## Directions
Would you please copy every line from the records that contains the word "administration"?
[Exercise materials — start]
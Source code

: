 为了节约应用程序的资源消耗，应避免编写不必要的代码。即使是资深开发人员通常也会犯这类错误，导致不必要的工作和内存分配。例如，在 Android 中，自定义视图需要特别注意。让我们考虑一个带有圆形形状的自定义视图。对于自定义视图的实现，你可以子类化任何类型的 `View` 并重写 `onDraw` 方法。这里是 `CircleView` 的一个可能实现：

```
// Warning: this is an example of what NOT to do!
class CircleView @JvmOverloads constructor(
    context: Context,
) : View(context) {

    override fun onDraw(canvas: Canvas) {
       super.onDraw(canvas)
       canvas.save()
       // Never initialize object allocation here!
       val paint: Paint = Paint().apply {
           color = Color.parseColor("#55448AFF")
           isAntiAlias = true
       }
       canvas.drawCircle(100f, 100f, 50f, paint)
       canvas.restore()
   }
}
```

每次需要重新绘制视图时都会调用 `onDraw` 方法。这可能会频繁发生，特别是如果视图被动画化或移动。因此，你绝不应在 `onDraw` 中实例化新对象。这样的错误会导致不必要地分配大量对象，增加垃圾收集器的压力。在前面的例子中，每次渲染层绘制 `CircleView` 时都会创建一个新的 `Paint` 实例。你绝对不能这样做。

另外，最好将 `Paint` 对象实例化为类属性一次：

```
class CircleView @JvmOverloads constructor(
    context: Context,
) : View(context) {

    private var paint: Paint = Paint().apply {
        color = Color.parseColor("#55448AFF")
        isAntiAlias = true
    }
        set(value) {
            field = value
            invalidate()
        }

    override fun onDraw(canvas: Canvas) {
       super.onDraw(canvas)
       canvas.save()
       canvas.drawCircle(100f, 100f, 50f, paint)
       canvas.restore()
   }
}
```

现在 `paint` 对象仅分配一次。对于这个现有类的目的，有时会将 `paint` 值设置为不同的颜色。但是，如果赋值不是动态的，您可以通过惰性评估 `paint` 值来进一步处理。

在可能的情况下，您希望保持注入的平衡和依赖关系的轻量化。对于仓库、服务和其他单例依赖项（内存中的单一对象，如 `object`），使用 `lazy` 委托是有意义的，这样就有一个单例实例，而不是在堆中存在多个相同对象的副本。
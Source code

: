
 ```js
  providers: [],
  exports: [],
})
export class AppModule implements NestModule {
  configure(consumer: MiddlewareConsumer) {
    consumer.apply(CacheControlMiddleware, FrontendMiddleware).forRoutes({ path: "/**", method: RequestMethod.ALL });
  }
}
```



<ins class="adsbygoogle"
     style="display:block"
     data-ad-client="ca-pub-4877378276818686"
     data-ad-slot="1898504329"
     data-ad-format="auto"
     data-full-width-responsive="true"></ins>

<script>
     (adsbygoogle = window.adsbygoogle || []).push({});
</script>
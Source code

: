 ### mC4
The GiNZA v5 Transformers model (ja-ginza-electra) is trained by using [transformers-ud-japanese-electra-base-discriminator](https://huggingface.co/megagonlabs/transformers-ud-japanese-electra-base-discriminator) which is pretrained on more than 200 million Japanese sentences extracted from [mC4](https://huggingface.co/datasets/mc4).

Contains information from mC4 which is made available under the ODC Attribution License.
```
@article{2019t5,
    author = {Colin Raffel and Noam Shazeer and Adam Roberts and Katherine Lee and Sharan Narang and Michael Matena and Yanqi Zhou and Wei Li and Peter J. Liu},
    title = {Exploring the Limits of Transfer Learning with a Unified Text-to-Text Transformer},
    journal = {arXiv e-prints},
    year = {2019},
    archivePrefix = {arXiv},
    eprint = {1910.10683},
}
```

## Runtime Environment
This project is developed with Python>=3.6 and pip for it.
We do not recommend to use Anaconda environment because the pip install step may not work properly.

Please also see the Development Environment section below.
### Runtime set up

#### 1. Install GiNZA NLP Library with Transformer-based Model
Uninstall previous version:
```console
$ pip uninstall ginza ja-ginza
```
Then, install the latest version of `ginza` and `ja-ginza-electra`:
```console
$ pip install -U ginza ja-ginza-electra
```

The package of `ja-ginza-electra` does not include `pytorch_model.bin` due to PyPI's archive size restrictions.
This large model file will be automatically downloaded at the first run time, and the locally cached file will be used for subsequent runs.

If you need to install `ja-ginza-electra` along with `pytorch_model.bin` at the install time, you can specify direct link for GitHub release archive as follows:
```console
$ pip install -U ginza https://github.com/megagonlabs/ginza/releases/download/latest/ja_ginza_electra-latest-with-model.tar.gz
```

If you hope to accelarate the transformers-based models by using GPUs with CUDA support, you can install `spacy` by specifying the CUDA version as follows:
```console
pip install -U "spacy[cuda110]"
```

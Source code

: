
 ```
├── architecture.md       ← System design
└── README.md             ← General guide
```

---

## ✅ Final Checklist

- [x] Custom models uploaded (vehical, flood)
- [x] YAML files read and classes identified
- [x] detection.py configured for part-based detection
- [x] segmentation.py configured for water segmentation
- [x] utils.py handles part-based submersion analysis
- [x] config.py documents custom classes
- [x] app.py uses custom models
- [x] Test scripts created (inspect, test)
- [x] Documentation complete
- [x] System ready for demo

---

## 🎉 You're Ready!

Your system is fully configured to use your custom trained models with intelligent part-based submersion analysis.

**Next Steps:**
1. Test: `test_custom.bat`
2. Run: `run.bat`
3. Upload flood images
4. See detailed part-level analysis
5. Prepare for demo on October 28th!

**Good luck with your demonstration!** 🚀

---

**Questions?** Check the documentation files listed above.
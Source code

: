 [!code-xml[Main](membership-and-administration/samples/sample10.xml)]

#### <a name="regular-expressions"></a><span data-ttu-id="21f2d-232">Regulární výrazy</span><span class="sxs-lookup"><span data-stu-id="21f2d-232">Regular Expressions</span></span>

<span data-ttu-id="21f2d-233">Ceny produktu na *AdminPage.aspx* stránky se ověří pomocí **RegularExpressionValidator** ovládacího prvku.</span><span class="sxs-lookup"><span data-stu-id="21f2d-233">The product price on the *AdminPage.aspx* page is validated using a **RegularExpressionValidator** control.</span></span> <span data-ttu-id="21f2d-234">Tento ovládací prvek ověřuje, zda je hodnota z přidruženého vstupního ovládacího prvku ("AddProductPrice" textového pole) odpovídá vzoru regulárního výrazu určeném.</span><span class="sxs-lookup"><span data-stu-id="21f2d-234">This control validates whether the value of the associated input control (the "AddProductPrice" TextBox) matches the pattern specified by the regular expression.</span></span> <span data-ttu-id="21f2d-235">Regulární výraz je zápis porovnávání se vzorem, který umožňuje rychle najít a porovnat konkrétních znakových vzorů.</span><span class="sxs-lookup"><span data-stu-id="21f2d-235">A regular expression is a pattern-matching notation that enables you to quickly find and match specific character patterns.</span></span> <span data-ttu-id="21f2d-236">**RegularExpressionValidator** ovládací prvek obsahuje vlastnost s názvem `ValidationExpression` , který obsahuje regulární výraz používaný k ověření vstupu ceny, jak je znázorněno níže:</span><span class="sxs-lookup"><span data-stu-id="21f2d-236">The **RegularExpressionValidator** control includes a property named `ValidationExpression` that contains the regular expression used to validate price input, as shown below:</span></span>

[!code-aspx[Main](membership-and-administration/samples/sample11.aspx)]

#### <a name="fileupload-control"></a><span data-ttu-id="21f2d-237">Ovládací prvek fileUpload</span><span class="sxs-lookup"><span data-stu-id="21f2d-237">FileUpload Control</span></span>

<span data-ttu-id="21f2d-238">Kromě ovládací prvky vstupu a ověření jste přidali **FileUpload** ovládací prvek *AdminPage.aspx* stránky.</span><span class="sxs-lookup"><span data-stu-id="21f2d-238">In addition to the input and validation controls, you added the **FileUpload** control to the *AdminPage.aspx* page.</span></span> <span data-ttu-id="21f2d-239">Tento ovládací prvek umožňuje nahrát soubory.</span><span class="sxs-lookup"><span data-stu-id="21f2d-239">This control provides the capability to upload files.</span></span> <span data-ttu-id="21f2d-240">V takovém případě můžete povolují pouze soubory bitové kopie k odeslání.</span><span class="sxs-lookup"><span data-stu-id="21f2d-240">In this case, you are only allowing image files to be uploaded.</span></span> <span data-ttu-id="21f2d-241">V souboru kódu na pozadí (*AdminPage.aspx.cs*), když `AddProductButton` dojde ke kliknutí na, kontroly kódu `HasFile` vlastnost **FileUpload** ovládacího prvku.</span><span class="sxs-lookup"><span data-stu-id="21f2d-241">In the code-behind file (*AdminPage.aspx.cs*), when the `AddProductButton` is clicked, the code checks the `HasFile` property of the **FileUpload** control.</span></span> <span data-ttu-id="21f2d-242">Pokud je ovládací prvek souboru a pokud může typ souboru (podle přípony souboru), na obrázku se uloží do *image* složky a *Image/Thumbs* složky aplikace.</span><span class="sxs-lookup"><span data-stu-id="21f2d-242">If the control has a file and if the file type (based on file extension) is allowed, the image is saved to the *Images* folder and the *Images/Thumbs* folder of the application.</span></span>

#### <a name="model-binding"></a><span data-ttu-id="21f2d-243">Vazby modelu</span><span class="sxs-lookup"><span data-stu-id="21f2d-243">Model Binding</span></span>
[Exercise materials — finish]
## Task output
: [!code-xml[Main](membership-and-administration/samples/sample10.xml)]
[!code-aspx[Main](membership-and-administration/samples/sample11.aspx)]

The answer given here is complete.